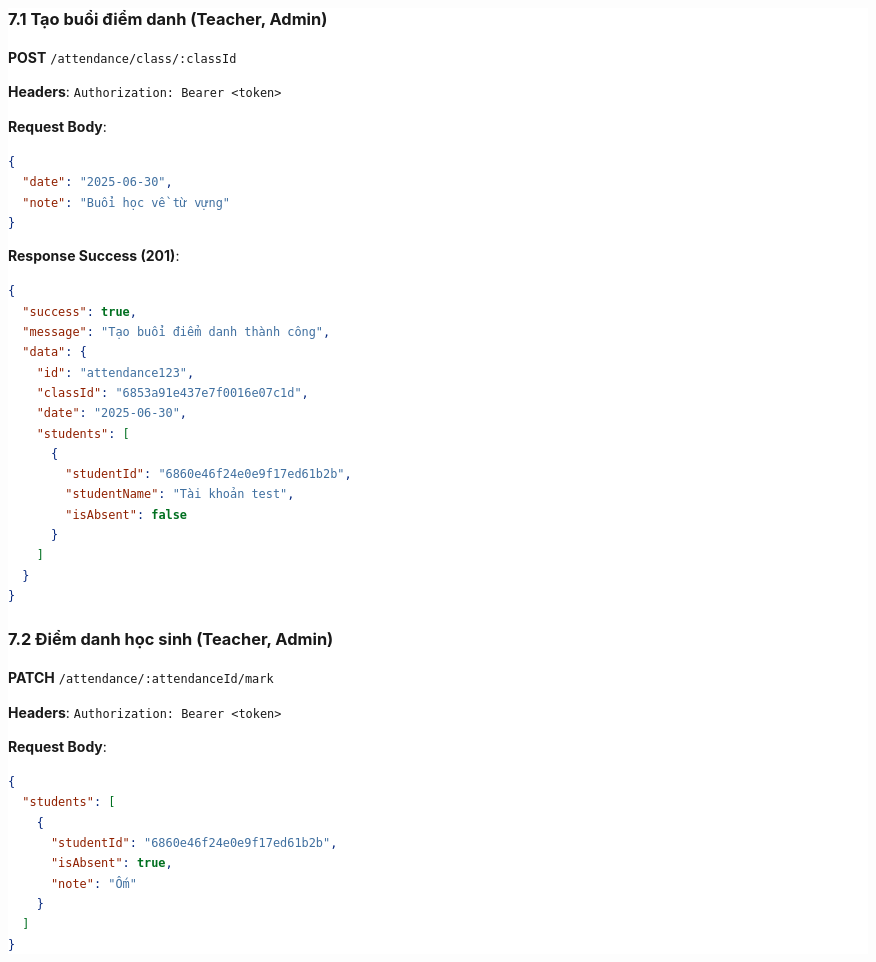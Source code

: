 ### 7.1 Tạo buổi điểm danh (Teacher, Admin)

**POST** `/attendance/class/:classId`

**Headers**: `Authorization: Bearer <token>`

**Request Body**:

```json
{
  "date": "2025-06-30",
  "note": "Buổi học về từ vựng"
}
```

**Response Success (201)**:

```json
{
  "success": true,
  "message": "Tạo buổi điểm danh thành công",
  "data": {
    "id": "attendance123",
    "classId": "6853a91e437e7f0016e07c1d",
    "date": "2025-06-30",
    "students": [
      {
        "studentId": "6860e46f24e0e9f17ed61b2b",
        "studentName": "Tài khoản test",
        "isAbsent": false
      }
    ]
  }
}
```

### 7.2 Điểm danh học sinh (Teacher, Admin)

**PATCH** `/attendance/:attendanceId/mark`

**Headers**: `Authorization: Bearer <token>`

**Request Body**:

```json
{
  "students": [
    {
      "studentId": "6860e46f24e0e9f17ed61b2b",
      "isAbsent": true,
      "note": "Ốm"
    }
  ]
}
```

========================================

### HOW TO COMPLETE THIS TASK
A verbatim copy of all the records, minus the pictures, is the expected answer.

### SOLUTION TO THE PROBLEM
Source code

: ### 7.1 Tạo buổi điểm danh (Teacher, Admin)

**POST** `/attendance/class/:classId`

**Headers**: `Authorization: Bearer <token>`

**Request Body**:

```json
{
  "date": "2025-06-30",
  "note": "Buổi học về từ vựng"
}
```

**Response Success (201)**:

```json
{
  "success": true,
  "message": "Tạo buổi điểm danh thành công",
  "data": {
    "id": "attendance123",
    "classId": "6853a91e437e7f0016e07c1d",
    "date": "2025-06-30",
    "students": [
      {
        "studentId": "6860e46f24e0e9f17ed61b2b",
        "studentName": "Tài khoản test",
        "isAbsent": false
      }
    ]
  }
}
```

### 7.2 Điểm danh học sinh (Teacher, Admin)

**PATCH** `/attendance/:attendanceId/mark`

**Headers**: `Authorization: Bearer <token>`

**Request Body**:

```json
{
  "students": [
    {
      "studentId": "6860e46f24e0e9f17ed61b2b",
      "isAbsent": true,
      "note": "Ốm"
    }
  ]
}
```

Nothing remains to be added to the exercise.